Stored items from a collection
◇ ◇ ◇ ◇ ◇
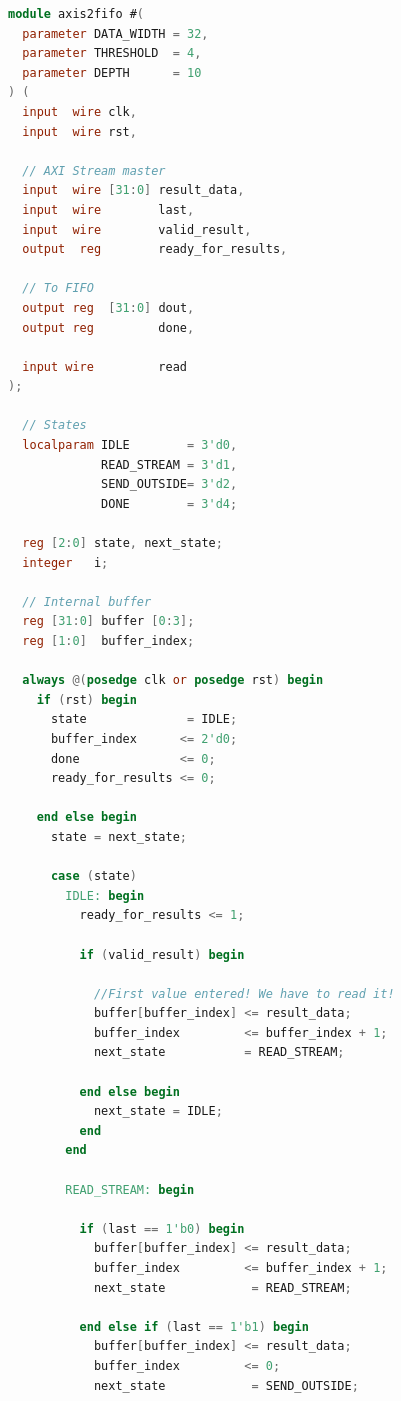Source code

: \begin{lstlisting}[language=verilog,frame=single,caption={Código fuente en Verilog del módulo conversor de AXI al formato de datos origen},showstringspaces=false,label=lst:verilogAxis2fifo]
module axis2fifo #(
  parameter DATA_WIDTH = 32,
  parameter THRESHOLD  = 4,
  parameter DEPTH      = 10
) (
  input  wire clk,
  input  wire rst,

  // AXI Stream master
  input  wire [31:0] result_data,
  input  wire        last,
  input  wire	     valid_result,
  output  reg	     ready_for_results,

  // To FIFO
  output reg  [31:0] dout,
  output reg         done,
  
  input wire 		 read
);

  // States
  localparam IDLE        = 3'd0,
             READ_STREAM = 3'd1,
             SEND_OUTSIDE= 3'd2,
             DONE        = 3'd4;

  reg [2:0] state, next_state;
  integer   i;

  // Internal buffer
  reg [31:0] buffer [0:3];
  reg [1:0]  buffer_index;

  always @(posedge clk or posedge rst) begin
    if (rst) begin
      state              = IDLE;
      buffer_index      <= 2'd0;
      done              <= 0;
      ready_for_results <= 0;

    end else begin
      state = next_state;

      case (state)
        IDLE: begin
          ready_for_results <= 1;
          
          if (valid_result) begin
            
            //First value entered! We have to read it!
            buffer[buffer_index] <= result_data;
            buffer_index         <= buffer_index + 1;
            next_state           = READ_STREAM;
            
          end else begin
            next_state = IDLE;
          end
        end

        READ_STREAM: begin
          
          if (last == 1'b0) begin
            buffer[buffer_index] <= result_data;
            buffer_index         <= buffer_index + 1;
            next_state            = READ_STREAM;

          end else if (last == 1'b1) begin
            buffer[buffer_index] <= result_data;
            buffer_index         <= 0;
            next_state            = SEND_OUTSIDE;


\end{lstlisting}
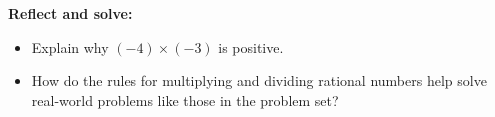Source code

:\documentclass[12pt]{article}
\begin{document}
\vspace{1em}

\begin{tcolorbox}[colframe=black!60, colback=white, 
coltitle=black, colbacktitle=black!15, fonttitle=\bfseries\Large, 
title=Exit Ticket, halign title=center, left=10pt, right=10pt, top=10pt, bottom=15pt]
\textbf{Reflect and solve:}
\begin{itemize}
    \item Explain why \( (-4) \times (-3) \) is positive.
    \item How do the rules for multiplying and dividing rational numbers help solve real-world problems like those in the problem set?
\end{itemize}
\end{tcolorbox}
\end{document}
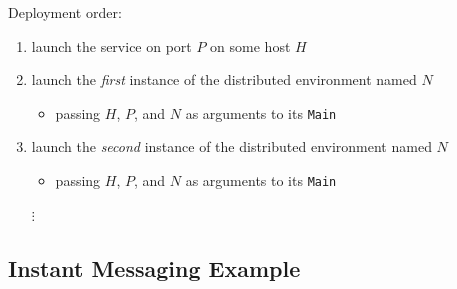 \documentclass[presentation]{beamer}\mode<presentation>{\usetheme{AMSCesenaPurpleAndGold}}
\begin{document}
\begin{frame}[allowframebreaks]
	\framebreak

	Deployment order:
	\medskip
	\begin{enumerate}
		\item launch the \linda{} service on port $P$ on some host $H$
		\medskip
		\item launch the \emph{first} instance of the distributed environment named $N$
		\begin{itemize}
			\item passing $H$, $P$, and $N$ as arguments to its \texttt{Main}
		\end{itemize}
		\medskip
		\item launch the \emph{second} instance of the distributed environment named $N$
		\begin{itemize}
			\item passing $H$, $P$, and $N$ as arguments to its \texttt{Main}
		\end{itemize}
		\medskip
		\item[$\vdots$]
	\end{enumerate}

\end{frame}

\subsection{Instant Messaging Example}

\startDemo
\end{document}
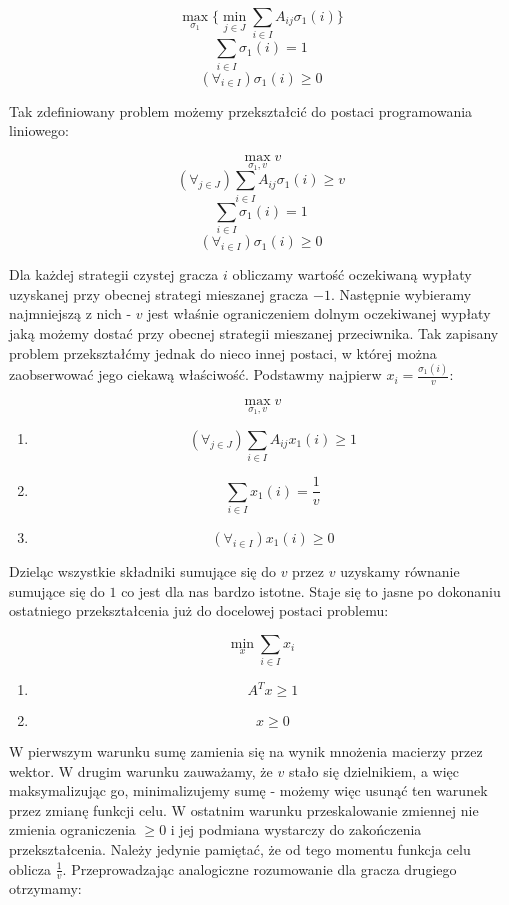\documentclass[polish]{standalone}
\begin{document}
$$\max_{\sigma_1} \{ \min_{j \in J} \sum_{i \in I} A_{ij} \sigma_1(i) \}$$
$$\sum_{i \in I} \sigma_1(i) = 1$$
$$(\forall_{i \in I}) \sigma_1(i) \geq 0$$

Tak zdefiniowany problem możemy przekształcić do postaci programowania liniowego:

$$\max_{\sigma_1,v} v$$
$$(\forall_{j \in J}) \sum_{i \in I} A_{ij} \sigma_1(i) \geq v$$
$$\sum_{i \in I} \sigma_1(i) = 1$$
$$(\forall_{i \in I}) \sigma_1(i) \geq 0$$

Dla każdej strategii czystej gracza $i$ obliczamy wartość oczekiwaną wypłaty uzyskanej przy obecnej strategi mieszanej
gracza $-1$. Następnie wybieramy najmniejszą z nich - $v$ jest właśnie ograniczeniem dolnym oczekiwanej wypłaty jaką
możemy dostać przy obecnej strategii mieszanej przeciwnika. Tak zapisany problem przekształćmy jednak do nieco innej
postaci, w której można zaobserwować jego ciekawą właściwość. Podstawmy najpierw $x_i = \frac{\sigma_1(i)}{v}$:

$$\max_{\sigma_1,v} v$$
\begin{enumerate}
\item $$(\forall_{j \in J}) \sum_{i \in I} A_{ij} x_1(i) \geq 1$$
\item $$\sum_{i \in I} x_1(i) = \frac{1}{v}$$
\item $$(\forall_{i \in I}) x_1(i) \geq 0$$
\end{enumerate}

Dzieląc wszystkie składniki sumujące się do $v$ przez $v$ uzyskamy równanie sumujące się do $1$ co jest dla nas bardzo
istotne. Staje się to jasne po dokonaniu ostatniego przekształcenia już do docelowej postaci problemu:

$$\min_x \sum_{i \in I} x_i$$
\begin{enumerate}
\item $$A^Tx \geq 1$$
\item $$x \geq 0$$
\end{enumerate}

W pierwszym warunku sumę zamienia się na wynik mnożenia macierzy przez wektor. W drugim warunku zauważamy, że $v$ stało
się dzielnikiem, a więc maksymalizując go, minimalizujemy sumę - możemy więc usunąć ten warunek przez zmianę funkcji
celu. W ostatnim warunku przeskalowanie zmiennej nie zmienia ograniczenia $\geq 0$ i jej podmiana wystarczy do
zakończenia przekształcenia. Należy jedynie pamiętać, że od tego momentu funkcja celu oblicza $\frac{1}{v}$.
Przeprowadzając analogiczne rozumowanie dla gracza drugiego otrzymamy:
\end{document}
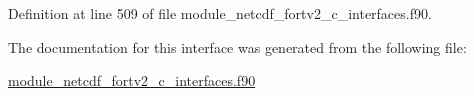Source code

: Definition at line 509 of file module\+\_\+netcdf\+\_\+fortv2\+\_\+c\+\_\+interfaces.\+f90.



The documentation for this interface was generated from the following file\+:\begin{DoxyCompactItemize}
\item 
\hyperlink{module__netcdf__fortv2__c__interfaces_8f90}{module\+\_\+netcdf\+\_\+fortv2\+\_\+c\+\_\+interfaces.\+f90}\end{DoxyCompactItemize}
◇ ◇ ◇ ◇ ◇
Only the number is needed here: how many lines in the data contain "black"?

_Result below:_ 2